In a matchup of U.S. House colleagues, longtime Democratic leadership protégé Chris Van Hollen defeated sometimes-insurgent Donna Edwards by a comfortable 53-39 margin. Despite high African-American turnout fed by the presidential primary and a red-hot Baltimore mayor’s race, Edwards, who is African-American, fell short; talk of racial polarization in the contest was undercut by the fact that Van Hollen won an estimated 35 percent of the black vote. There was no real echo effect from the presidential primary; both Senate candidates endorsed Hillary Clinton, and their backers supported Clinton by very similar margins. 

Van Hollen won handily in every part of the state other than Baltimore (part of which lies in Edwards’s House district), and will be a heavy favorite to win in November. Nobody expects the shockingly good GOP performance in this heavily Democratic state in 2014 to carry over to a presidential year.

Meanwhile, in Pennsylvania, a contest with potentially greater general-election significance came out very similarly. Katie McGinty, heavily backed by the DSCC, major unions, and (late in the race) the president and vice-president, beat 2010 Senate nominee and former congressman Joe Sestak by ten points, roughly the margin by which she was trailing him in polls taken at the beginning of this month. 
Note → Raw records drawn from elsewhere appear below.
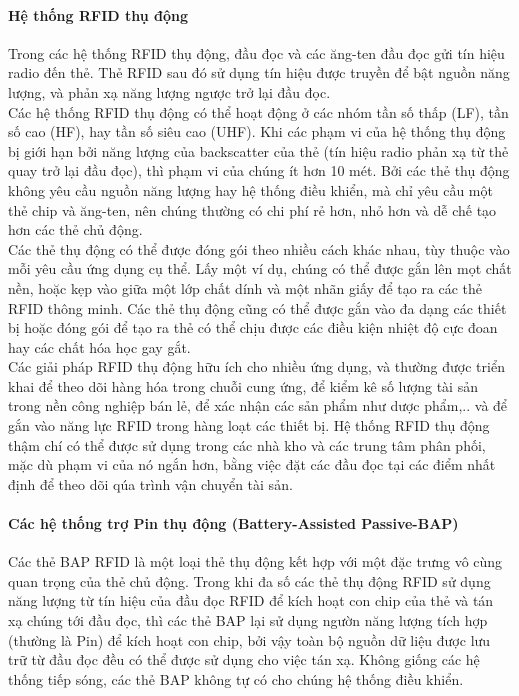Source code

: \paragraph{Hệ thống RFID thụ động}
Trong các hệ thống RFID thụ động,  đầu đọc và các ăng-ten đầu đọc gửi tín hiệu radio đến thẻ. Thẻ RFID sau đó sử dụng tín hiệu được truyền để bật nguồn năng lượng,  và phản xạ năng lượng ngược trở lại đầu đọc.\\
Các hệ thống RFID thụ động có thể hoạt động ở các nhóm  tần số thấp (LF), tần số cao (HF), hay tần số siêu cao (UHF). Khi các phạm vi của hệ thống thụ động bị giới hạn bởi năng lượng của backscatter của thẻ (tín hiệu radio phản xạ từ thẻ quay trở lại đầu đọc), thì phạm vi của chúng ít hơn 10 mét. Bởi các thẻ thụ động không yêu cầu nguồn năng lượng hay hệ thống điều khiển, mà chỉ yêu cầu một thẻ chip và ăng-ten, nên chúng thường có chi phí rẻ hơn, nhỏ hơn và dễ chế tạo hơn các thẻ chủ động.\\
Các thẻ thụ động có thể được đóng gói theo nhiều cách khác nhau, tùy thuộc vào mỗi yêu cầu ứng dụng cụ thể. Lấy một ví dụ, chúng có thể được gắn lên mọt chất nền,  hoặc kẹp vào giữa một lớp chất dính và một nhãn giấy để tạo ra các thẻ RFID thông minh. Các thẻ thụ động cũng có thể được gắn vào đa dạng các thiết bị hoặc đóng gói để tạo ra thẻ có thể chịu được các điều kiện nhiệt độ cực đoan hay các chất hóa học gay gắt.\\
Các giải pháp RFID thụ động hữu ích cho nhiều ứng dụng, và thường được triển khai để theo dõi hàng hóa trong chuỗi cung ứng, để kiểm kê số lượng tài sản trong nền công nghiệp bán lẻ, để xác nhận các sản phẩm như dược phẩm,.. và để gắn vào năng lực RFID trong hàng loạt các thiết bị. Hệ thống RFID thụ động thậm chí có thể được sử dụng trong các nhà kho và các trung tâm phân phối, mặc dù phạm vi của nó ngắn hơn, bằng việc đặt các đầu đọc tại các điểm nhất định để theo dõi qúa trình vận chuyển tài sản.
\paragraph{Các hệ thống trợ Pin thụ động (Battery-Assisted Passive-BAP)}
Các thẻ BAP RFID là một loại thẻ thụ động  kết hợp với một đặc trưng vô cùng quan trọng của thẻ chủ động. Trong khi đa số các thẻ thụ động RFID sử dụng năng lượng từ tín hiệu của đầu đọc RFID để kích hoạt con chip của thẻ và tán xạ chúng tới đầu đọc, thì  các thẻ BAP lại sử dụng ngườn năng lượng tích hợp (thường là Pin) để kích hoạt con chip, bởi vậy toàn bộ nguồn dữ liệu được lưu trữ từ đầu đọc đều có thể được sử dụng cho việc tán xạ. Không giống các hệ thống tiếp sóng,  các thẻ BAP không tự có cho chúng hệ thống điều khiển.
\label{ref{fig2_8}}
While the race often got the usual Establishment-versus-populist billing, it wasn’t especially ideological; McGinty is a longtime environmental activist who is very close to Al Gore, and Sestak is occasionally unpredictable in his positioning. The real issue is that Democratic professionals didn’t trust Sestak to run a professional (or arguably, consultant-managed) general-election campaign against vulnerable Republican incumbent Pat Toomey, who narrowly defeated Sestak in 2010. Even before that loss, Sestak deeply annoyed Beltway Democrats by knocking off party-switcher Arlen Specter, a valued acquisition, in the primary. And so this time around they heavily intervened in McGinty’s favor, and it worked. Sestak’s campaign was also undermined by a stronger-than-expected third-place showing by a suburban Pittsburgh mayor named John Fetterman; McGinty and Sestak are both from the Philadelphia area.  

McGinty hasn’t fared much better than Sestak in early trial heats against Toomey, but could benefit from more of the kind of high-life financial assistance she received late in the primary contest, and quite possibly from some help at the top of the ticket. Pennsylvania is one of those states where a really bad showing by Donald Trump or Ted Cruz could have real consequences down-ballot, and in the Senate.